Exercise aim: Two lines in the data below mark the range: the one with "This presentation summarizes" and the one with "level function that". Return both, along with every line between them, exactly.
── Given data ──
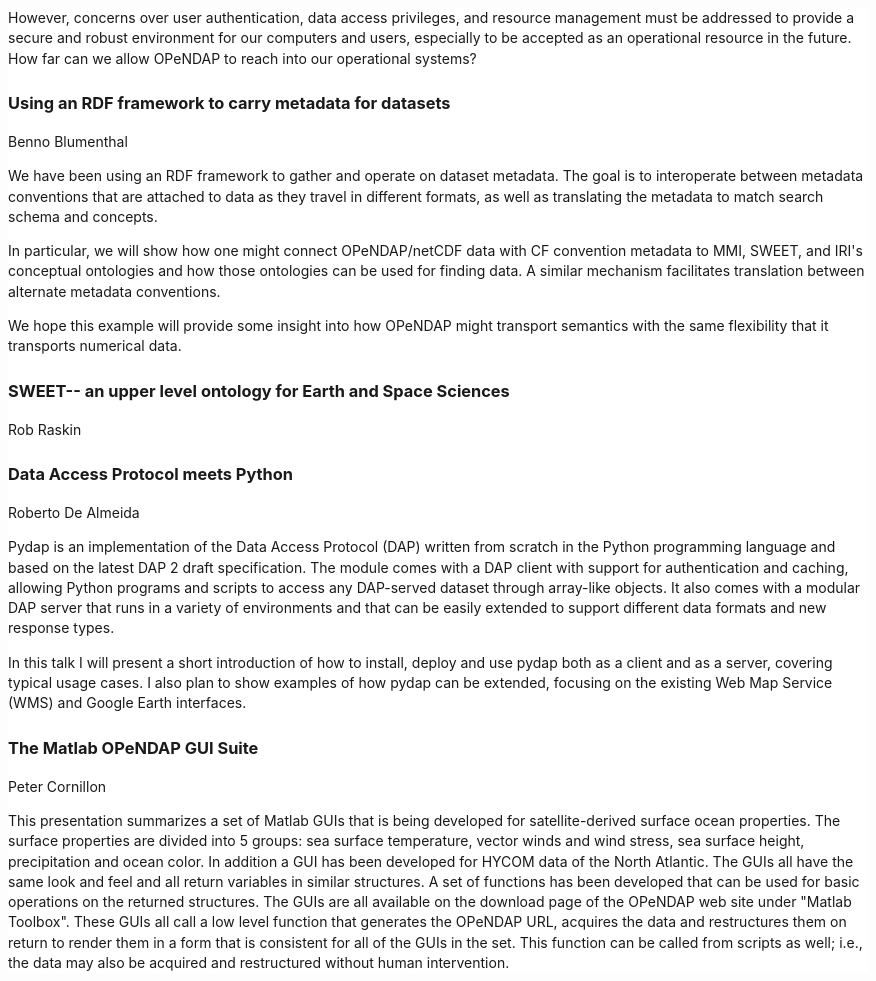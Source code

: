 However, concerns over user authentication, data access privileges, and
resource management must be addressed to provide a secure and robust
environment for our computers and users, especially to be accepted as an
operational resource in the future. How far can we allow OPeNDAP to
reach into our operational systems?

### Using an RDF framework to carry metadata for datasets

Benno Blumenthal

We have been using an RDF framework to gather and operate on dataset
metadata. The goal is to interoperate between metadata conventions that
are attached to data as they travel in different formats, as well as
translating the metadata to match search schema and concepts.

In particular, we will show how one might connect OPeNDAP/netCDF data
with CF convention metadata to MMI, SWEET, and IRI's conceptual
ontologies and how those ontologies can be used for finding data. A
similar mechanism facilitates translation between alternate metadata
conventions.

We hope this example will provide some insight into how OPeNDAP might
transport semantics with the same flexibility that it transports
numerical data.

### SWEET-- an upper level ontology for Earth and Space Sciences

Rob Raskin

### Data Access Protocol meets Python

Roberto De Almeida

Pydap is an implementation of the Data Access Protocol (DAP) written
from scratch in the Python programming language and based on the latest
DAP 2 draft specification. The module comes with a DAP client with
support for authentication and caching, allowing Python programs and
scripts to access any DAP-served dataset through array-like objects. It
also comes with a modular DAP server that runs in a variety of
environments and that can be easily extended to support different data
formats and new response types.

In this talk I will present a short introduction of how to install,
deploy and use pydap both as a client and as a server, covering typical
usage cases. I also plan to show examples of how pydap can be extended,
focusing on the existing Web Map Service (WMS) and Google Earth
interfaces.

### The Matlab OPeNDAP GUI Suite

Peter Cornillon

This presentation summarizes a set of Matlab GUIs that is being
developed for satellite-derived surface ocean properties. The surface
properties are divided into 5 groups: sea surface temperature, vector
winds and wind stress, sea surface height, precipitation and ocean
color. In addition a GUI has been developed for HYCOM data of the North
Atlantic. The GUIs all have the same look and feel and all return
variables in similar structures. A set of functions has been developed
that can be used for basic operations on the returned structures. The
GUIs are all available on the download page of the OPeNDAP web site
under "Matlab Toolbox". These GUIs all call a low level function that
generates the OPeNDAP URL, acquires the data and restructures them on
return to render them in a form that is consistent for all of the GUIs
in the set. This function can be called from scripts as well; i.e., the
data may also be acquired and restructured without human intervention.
───
── Given data ──
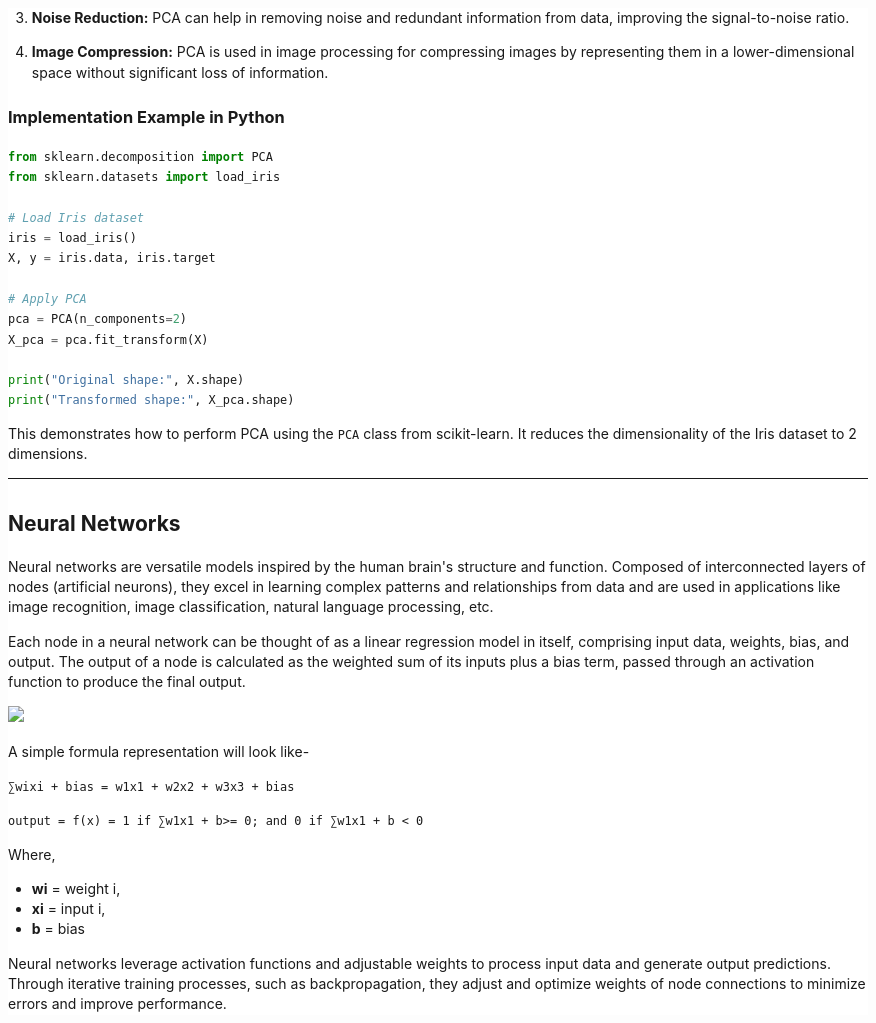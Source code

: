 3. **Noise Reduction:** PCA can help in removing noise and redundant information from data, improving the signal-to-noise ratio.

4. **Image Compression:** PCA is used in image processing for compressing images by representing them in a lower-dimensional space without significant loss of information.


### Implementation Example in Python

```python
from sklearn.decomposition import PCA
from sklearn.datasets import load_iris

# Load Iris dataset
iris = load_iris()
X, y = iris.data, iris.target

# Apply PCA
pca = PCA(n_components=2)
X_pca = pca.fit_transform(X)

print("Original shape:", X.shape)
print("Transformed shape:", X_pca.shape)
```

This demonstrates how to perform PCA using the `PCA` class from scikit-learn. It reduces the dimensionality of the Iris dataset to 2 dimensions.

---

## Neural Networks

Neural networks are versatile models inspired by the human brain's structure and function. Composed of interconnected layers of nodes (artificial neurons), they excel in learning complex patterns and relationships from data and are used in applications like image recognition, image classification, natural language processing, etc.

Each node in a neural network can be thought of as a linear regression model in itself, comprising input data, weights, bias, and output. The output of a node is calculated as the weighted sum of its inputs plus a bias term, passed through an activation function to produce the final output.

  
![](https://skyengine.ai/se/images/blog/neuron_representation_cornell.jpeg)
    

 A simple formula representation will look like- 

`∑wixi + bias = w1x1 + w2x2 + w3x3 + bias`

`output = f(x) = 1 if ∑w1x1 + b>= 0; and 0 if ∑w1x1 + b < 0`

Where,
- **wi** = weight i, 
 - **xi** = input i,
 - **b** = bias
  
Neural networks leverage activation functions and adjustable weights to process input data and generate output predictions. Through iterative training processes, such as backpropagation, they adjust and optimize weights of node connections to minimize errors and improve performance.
───
Result:
This presentation summarizes a set of Matlab GUIs that is being
developed for satellite-derived surface ocean properties. The surface
properties are divided into 5 groups: sea surface temperature, vector
winds and wind stress, sea surface height, precipitation and ocean
color. In addition a GUI has been developed for HYCOM data of the North
Atlantic. The GUIs all have the same look and feel and all return
variables in similar structures. A set of functions has been developed
that can be used for basic operations on the returned structures. The
GUIs are all available on the download page of the OPeNDAP web site
under "Matlab Toolbox". These GUIs all call a low level function that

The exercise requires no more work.